Mettre l’aide internationale aux ordres d’Haïti, la nouvelle bataille de Jovenel Moïse

Publié le 2018-07-02 | Le Nouvelliste

Editorial -

« Toute aide, même dans l’urgence, doit passer par les autorités établies qui définiront les priorités, détermineront les meilleures destinations, superviseront les activités et jugeront des résultats. Dans tous les cas, l’usage prioritaire des structures gouvernementales est exigé. »

Telle est l’une des déclarations du président Jovenel Moïse, le lundi 2 juillet 2018 lors d’un atelier de travail du Comité d’efficacité de l’Aide externe au développement (CAED), à l’hôtel Karibe en présence des partenaires techniques et financiers d’Haïti, des représentants des pouvoirs publics et de ceux de la société civile.

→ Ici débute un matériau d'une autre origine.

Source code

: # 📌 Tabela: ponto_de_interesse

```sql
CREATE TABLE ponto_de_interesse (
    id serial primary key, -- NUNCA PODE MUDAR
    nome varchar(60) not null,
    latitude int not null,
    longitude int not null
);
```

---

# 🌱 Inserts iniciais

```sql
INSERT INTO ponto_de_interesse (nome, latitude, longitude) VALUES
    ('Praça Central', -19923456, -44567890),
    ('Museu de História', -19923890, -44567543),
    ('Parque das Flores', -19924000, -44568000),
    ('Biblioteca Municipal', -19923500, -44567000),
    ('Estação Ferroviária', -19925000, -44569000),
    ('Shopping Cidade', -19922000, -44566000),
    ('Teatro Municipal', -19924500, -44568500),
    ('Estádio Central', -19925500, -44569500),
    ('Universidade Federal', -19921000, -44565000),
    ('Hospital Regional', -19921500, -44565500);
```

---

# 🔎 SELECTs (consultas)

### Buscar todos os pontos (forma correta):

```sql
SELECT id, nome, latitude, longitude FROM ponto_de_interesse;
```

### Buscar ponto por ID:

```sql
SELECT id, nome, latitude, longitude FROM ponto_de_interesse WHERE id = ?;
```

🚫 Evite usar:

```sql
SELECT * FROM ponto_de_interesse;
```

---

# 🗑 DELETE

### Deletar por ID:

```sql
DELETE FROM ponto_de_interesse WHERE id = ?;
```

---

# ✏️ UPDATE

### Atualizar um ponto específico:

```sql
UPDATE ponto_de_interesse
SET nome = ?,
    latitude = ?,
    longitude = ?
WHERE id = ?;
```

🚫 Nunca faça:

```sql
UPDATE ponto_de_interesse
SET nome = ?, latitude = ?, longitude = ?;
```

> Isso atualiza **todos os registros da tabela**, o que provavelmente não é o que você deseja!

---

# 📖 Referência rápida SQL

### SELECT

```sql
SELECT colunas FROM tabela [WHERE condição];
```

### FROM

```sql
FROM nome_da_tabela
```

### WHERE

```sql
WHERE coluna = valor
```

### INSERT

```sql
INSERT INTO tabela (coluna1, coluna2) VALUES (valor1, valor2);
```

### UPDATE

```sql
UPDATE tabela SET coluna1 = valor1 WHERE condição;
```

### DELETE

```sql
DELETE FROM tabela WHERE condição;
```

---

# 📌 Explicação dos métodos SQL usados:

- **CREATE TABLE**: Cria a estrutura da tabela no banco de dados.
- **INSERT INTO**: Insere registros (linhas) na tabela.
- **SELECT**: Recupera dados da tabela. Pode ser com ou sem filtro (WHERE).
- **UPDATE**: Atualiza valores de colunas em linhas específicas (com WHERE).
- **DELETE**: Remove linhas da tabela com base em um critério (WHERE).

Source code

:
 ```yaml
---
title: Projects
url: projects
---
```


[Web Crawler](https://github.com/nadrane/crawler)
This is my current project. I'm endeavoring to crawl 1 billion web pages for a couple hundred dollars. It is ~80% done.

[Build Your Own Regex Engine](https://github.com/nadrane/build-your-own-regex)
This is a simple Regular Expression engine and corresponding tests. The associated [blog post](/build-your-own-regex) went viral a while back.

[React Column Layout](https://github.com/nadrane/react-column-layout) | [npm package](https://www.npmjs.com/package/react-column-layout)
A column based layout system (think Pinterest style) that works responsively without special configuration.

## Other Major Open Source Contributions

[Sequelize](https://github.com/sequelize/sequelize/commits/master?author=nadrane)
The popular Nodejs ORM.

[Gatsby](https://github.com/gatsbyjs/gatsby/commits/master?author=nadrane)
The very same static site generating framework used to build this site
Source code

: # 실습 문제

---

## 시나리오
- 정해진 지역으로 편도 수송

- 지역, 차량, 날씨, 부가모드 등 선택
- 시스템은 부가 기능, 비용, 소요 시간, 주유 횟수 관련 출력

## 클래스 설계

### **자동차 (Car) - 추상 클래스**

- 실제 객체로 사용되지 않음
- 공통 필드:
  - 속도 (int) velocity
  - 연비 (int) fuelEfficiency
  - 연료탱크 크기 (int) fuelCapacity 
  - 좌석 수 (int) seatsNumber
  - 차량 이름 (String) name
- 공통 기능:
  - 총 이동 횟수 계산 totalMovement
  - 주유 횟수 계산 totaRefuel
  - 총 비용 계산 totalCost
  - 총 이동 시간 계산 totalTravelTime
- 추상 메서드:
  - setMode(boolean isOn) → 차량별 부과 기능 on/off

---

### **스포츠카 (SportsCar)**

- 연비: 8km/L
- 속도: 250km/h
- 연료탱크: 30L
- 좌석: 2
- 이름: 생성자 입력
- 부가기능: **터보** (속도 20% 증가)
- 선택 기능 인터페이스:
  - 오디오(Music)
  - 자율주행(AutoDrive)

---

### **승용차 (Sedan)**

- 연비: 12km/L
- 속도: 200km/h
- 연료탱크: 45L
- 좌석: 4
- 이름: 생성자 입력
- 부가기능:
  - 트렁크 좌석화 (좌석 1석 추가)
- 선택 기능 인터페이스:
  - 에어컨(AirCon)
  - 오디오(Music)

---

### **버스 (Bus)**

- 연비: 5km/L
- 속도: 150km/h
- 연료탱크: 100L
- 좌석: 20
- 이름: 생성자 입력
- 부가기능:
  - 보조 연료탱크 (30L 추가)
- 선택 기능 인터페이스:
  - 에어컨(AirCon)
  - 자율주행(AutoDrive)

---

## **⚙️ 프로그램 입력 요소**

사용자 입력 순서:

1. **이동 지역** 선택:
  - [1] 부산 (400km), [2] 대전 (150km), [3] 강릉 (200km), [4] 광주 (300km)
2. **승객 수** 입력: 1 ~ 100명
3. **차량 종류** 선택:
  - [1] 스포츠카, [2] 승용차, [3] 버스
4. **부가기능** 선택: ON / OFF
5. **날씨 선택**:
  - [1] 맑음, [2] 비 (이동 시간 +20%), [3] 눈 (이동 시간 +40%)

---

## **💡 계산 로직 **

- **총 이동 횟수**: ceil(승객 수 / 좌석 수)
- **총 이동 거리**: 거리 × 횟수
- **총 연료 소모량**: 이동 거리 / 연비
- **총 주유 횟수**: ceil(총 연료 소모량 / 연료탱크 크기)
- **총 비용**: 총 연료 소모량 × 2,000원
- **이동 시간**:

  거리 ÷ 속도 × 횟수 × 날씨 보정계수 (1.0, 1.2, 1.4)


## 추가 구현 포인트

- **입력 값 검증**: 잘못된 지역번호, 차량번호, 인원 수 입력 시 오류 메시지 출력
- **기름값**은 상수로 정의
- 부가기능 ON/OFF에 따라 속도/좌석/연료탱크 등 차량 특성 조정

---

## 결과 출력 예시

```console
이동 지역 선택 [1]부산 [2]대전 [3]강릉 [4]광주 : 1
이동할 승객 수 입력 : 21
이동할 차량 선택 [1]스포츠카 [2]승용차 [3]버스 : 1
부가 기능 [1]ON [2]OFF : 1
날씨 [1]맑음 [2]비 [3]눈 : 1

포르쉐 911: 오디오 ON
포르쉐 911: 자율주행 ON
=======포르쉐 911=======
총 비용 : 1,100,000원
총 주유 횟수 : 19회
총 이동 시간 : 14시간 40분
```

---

Ambassadeurs et représentants des bailleurs sont avertis. Haïti veut changer de braquet. Le pays veut prendre en main la destinée des dons. Le gouvernement décidera de leur affectation.

L’envie n’est pas nouvelle. Depuis le mois de janvier, le président de la République le claironne.

Tout argent pour Haïti doit se mettre au service des sept priorités nationales de l’administration Moïse/Lafontant qui sont : la réforme de l’État et le maintien de la stabilité politique et sociale ; la transformation d’Haïti en une destination d’investissement ; l’augmentation de la production agricole et l’amélioration de l’environnement ; la construction des infrastructures énergétiques, routières et portuaires ; le renforcement des infrastructures hydrauliques et sanitaires ; l’amélioration des infrastructures scolaires et de la qualité de l’éducation ; et la promotion de la stabilité à l’aide de projets sociaux.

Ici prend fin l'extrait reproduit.